Hagar Thrills; Roth's Out of Style

June 03, 2002

CHICAGO TRIBUNE

June 3, 2002

Frontmen sizzle and fizzle.

Everyman Hagar still thrills; Roth's flash out of style

By Brad Cawn
There's good news for disgruntled former Van Halen frontmen everywhere: If
David Lee Roth and Sammy Hagar can make amends, there's hope for the happily
washed-up rock star in all of us.

An interesting marriage of convenience was on display Saturday: an odd
couple with no love lost between them, who yet needed each other to fill out
an amphitheater the size of the Tweeter Center. They also needed Eddie Van
Halen's songs to make it work. He was quite the phantom menace this evening
-- the subject of veiled insults from both vocalists, his touch was all over
the separate set lists. And despite the ambivalence of the stars, guitarists
Brian Young and Victor Johnson both faithfully reproduced every lick and
riff from the VH canon.

Roth, who guided Van Halen through its early breakthroughs, looked
particularly ancient this evening, seeming none too dissimilar from Ricardo
Montalban's titular figure in "Star Trek II: The Wrath of Khan."

Roth flubbed his lines and karate kicked the air, totally oblivious to fact
that what was once considered "flamboyant" is now meek and corny by even the
most lenient standards. Time has passed him by.

But no matter: Roth is so beyond relevance that even he knows it, hence a
set culled entirely of pre-1984 Halen except for his own "Yankee Rose." His
ever-thinning voice was buried deep in the mix and his band raced through 20
numbers at a NASCAR-like speed. Roth showed flashes of the old energy in the
opening for "Hot for Teacher," then sleepwalked through most of the
blitzkrieg set ("Mean Street," "I'm the One"), finally waking up for a taut
version of "Atomic Punk" before going limp again as he closed with "Jump."

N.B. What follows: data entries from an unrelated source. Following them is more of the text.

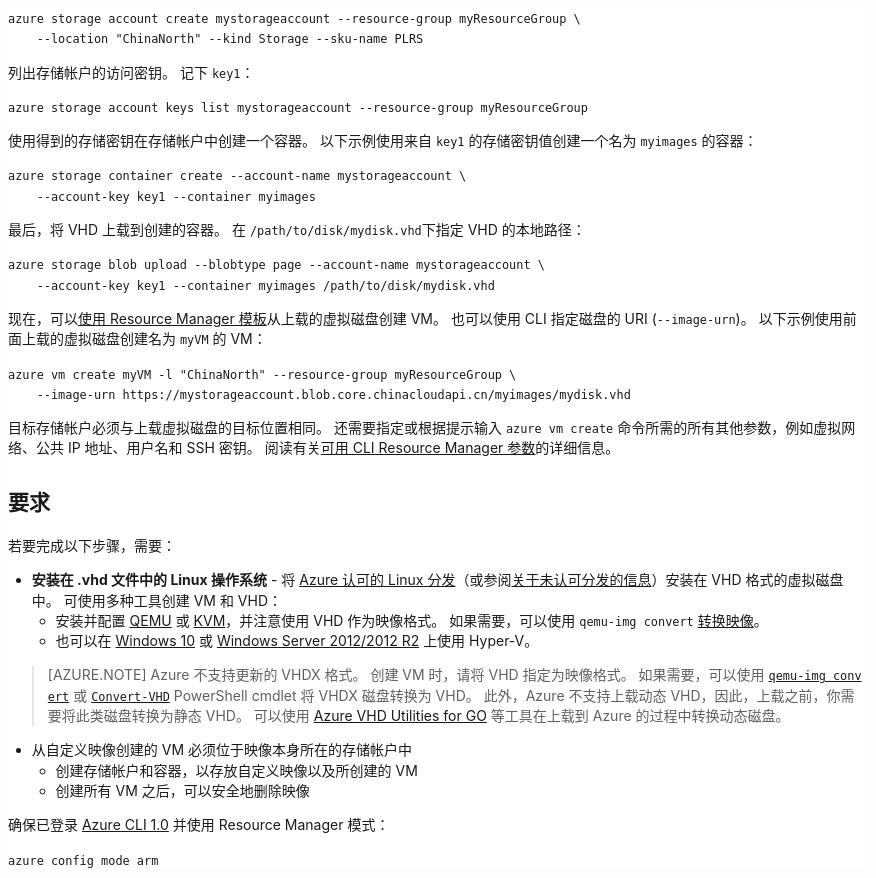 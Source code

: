     azure storage account create mystorageaccount --resource-group myResourceGroup \
        --location "ChinaNorth" --kind Storage --sku-name PLRS

列出存储帐户的访问密钥。 记下 `key1`：

    azure storage account keys list mystorageaccount --resource-group myResourceGroup

使用得到的存储密钥在存储帐户中创建一个容器。 以下示例使用来自 `key1` 的存储密钥值创建一个名为 `myimages` 的容器：

    azure storage container create --account-name mystorageaccount \
        --account-key key1 --container myimages

最后，将 VHD 上载到创建的容器。 在 `/path/to/disk/mydisk.vhd`下指定 VHD 的本地路径：

    azure storage blob upload --blobtype page --account-name mystorageaccount \
        --account-key key1 --container myimages /path/to/disk/mydisk.vhd

现在，可以[使用 Resource Manager 模板](https://github.com/Azure/azure-quickstart-templates/tree/master/201-vm-specialized-vhd)从上载的虚拟磁盘创建 VM。 也可以使用 CLI 指定磁盘的 URI (`--image-urn`)。 以下示例使用前面上载的虚拟磁盘创建名为 `myVM` 的 VM：

    azure vm create myVM -l "ChinaNorth" --resource-group myResourceGroup \
        --image-urn https://mystorageaccount.blob.core.chinacloudapi.cn/myimages/mydisk.vhd

目标存储帐户必须与上载虚拟磁盘的目标位置相同。 还需要指定或根据提示输入 `azure vm create` 命令所需的所有其他参数，例如虚拟网络、公共 IP 地址、用户名和 SSH 密钥。 阅读有关[可用 CLI Resource Manager 参数](/documentation/articles/azure-cli-arm-commands/#azure-vm-commands-to-manage-your-azure-virtual-machines)的详细信息。

## <a name="requirements"></a> 要求
若要完成以下步骤，需要：

* **安装在 .vhd 文件中的 Linux 操作系统** - 将 [Azure 认可的 Linux 分发](/documentation/articles/virtual-machines-linux-endorsed-distros/)（或参阅[关于未认可分发的信息](/documentation/articles/virtual-machines-linux-create-upload-generic/)）安装在 VHD 格式的虚拟磁盘中。 可使用多种工具创建 VM 和 VHD：
    * 安装并配置 [QEMU](https://en.wikibooks.org/wiki/QEMU/Installing_QEMU) 或 [KVM](http://www.linux-kvm.org/page/RunningKVM)，并注意使用 VHD 作为映像格式。 如果需要，可以使用 `qemu-img convert` [转换映像](https://en.wikibooks.org/wiki/QEMU/Images#Converting_image_formats)。
    * 也可以在 [Windows 10](https://msdn.microsoft.com/virtualization/hyperv_on_windows/quick_start/walkthrough_install) 或 [Windows Server 2012/2012 R2](https://technet.microsoft.com/zh-cn/library/hh846766.aspx) 上使用 Hyper-V。

> [AZURE.NOTE]
> Azure 不支持更新的 VHDX 格式。 创建 VM 时，请将 VHD 指定为映像格式。 如果需要，可以使用 [`qemu-img convert`](https://en.wikibooks.org/wiki/QEMU/Images#Converting_image_formats) 或 [`Convert-VHD`](https://technet.microsoft.com/zh-cn/library/hh848454.aspx) PowerShell cmdlet 将 VHDX 磁盘转换为 VHD。 此外，Azure 不支持上载动态 VHD，因此，上载之前，你需要将此类磁盘转换为静态 VHD。 可以使用 [Azure VHD Utilities for GO](https://github.com/Microsoft/azure-vhd-utils-for-go) 等工具在上载到 Azure 的过程中转换动态磁盘。
> 
> 

* 从自定义映像创建的 VM 必须位于映像本身所在的存储帐户中
    * 创建存储帐户和容器，以存放自定义映像以及所创建的 VM
    * 创建所有 VM 之后，可以安全地删除映像

确保已登录 [Azure CLI 1.0](/documentation/articles/cli-install-nodejs/) 并使用 Resource Manager 模式：

    azure config mode arm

Hagar, on the other hand, hasn't changed a bit; it might as well be 1982 for
the journeyman rocker. It's become part of his charm, this innocent
impermeability: he's still the regular guy who just wants to rock. There's
never been anything flashy here, which is why, as vanilla as he is, he's
still around.

He's probably performed Saturday's 17 song set a thousand times, a
predictably automatic mix of his early solo hits ("I Can't Drive 55"), Van
Halen chestnuts ("5150," "Dreams") and his latter-day numbers ("Mas
Tequila") done so affably that his charm sells the songs. Joined by Halen
bassist Michael Anthony, his four-piece band played it easy and simple:
flying through "Top of the World," giving "Little White Lies" a bluesy
flavor and playing "Poundcake" to a backdrop of "Girls Gone Wild" videos.

His set begged the question: why quibble over the value of heavy-metal
nostalgia when it sounds so gosh darn pleasant?